Lines to restate from the data below: from the one containing "- **FR-003**: The" to the one containing "### Key Entities", both included. Give them again exactly, and only them.

The records START

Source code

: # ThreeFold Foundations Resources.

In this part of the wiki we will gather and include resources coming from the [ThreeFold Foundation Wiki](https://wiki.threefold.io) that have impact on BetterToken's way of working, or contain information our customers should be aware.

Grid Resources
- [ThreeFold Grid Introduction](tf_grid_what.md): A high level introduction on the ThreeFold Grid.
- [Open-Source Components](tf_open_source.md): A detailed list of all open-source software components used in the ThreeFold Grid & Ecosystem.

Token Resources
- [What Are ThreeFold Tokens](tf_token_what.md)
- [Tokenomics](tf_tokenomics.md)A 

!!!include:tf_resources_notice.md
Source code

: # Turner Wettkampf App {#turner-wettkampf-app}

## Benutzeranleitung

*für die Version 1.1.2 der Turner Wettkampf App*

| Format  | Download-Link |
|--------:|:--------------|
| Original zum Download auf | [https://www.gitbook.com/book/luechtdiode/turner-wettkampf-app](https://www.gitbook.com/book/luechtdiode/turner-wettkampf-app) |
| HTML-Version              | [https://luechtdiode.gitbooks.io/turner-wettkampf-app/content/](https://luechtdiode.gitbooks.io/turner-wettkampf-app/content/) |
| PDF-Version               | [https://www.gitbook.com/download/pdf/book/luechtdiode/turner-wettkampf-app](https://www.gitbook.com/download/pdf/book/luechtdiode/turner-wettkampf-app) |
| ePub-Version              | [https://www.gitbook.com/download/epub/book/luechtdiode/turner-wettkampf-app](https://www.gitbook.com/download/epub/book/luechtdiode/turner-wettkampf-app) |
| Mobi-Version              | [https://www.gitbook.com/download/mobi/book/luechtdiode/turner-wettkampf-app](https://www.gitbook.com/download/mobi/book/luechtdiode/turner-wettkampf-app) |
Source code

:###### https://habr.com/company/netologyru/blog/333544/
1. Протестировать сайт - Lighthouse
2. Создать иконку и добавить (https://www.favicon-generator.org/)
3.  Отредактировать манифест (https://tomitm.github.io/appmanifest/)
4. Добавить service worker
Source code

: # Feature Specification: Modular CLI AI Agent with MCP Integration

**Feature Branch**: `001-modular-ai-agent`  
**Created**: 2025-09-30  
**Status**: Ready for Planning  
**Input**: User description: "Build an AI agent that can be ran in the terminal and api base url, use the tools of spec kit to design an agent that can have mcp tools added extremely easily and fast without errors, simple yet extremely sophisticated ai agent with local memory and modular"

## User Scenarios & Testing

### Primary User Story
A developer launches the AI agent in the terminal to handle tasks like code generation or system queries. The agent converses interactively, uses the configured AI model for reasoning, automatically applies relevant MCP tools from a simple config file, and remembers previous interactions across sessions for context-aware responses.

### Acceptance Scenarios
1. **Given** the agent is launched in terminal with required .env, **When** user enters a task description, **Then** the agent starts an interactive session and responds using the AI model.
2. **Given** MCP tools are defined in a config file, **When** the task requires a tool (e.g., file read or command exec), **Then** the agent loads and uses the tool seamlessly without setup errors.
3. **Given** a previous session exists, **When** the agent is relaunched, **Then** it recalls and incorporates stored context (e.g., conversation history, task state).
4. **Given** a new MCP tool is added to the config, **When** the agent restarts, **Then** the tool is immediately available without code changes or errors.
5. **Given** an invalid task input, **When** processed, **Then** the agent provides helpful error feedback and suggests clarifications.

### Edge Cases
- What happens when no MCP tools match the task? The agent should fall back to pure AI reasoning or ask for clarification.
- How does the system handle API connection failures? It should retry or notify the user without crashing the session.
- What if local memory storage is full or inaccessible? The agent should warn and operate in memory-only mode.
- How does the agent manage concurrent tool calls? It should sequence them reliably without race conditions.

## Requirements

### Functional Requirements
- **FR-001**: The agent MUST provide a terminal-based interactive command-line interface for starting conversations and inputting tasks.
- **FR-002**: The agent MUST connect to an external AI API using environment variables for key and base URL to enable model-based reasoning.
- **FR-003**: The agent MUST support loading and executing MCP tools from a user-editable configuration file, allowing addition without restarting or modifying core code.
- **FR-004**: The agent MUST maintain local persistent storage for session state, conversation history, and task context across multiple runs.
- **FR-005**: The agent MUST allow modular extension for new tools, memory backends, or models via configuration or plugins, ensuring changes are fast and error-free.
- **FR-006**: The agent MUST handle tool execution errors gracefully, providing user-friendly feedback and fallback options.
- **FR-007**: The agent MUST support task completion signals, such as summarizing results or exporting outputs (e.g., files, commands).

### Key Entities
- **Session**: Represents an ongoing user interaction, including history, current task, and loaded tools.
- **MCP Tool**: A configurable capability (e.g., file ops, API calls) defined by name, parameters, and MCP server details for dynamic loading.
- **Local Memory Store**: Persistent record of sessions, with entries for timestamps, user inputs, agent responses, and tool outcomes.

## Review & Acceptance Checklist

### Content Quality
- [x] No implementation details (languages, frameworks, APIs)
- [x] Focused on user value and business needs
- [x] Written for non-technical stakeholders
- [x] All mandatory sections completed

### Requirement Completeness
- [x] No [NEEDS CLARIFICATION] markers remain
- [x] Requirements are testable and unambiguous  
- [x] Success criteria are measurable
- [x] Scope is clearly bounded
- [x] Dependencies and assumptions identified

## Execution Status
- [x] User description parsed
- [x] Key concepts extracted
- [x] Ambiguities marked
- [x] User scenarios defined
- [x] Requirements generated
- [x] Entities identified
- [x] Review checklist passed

The records END
The records START

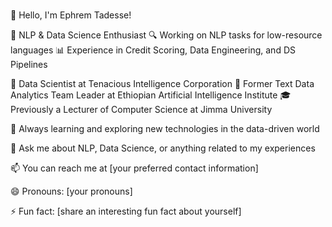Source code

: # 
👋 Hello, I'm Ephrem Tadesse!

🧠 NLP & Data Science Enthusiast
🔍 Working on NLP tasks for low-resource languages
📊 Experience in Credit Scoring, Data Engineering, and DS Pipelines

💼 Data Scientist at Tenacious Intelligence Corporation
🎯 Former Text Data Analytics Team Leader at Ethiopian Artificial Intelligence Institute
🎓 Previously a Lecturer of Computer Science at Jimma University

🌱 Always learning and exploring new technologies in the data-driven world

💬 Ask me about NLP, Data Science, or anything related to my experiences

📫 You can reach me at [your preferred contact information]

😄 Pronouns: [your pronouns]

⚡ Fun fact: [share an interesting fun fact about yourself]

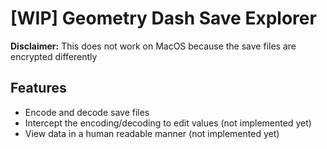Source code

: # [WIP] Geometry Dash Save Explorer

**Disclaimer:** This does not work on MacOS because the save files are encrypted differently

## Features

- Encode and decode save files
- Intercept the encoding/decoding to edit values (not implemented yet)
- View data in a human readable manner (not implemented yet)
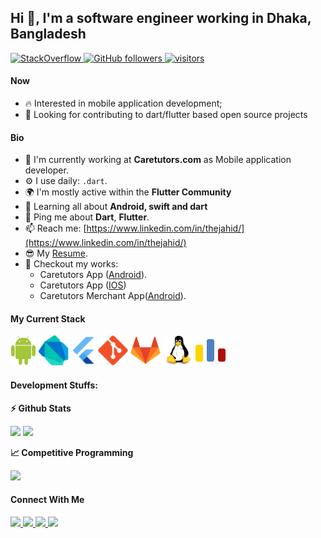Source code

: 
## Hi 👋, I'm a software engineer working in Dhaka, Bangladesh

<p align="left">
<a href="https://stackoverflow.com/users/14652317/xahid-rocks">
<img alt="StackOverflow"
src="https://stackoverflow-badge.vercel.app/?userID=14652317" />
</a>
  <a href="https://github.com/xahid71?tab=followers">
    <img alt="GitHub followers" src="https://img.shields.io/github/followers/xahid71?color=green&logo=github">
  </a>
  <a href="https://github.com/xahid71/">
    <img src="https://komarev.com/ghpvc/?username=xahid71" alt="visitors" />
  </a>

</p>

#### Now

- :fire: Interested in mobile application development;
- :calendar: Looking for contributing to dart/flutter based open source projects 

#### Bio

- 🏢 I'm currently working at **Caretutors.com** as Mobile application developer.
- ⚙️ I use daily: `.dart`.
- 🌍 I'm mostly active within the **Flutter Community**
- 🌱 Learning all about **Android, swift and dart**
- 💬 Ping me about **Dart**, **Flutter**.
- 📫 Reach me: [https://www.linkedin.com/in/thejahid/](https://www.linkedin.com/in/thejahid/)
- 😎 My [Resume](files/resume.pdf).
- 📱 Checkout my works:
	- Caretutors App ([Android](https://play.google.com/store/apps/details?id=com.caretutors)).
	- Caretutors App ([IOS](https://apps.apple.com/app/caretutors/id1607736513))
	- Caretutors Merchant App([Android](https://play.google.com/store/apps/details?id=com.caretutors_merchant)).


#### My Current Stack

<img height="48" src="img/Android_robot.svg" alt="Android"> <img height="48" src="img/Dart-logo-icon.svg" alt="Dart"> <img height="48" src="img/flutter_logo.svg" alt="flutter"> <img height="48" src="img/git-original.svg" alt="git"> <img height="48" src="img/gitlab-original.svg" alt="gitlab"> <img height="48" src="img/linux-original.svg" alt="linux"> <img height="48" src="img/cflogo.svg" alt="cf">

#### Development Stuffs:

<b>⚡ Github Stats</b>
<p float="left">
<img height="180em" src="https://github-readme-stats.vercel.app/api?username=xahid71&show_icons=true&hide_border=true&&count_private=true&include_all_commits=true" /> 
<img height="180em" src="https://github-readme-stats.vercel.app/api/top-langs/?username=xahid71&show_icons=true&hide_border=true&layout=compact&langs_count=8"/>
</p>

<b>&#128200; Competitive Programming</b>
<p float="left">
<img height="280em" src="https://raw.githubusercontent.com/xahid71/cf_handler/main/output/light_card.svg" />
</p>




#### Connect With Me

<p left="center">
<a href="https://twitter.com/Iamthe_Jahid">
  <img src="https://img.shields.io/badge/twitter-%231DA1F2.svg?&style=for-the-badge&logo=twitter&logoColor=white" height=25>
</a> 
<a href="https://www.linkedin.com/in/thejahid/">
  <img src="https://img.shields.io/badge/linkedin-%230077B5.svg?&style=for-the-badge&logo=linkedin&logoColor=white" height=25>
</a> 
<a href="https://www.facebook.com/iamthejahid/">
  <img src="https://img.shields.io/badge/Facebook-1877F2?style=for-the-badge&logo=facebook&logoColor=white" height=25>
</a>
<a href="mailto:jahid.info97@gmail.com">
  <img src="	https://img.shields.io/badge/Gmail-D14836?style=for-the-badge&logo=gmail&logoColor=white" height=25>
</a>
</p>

The records END

Solution for this task:
- **FR-003**: The agent MUST support loading and executing MCP tools from a user-editable configuration file, allowing addition without restarting or modifying core code.
- **FR-004**: The agent MUST maintain local persistent storage for session state, conversation history, and task context across multiple runs.
- **FR-005**: The agent MUST allow modular extension for new tools, memory backends, or models via configuration or plugins, ensuring changes are fast and error-free.
- **FR-006**: The agent MUST handle tool execution errors gracefully, providing user-friendly feedback and fallback options.
- **FR-007**: The agent MUST support task completion signals, such as summarizing results or exporting outputs (e.g., files, commands).

### Key Entities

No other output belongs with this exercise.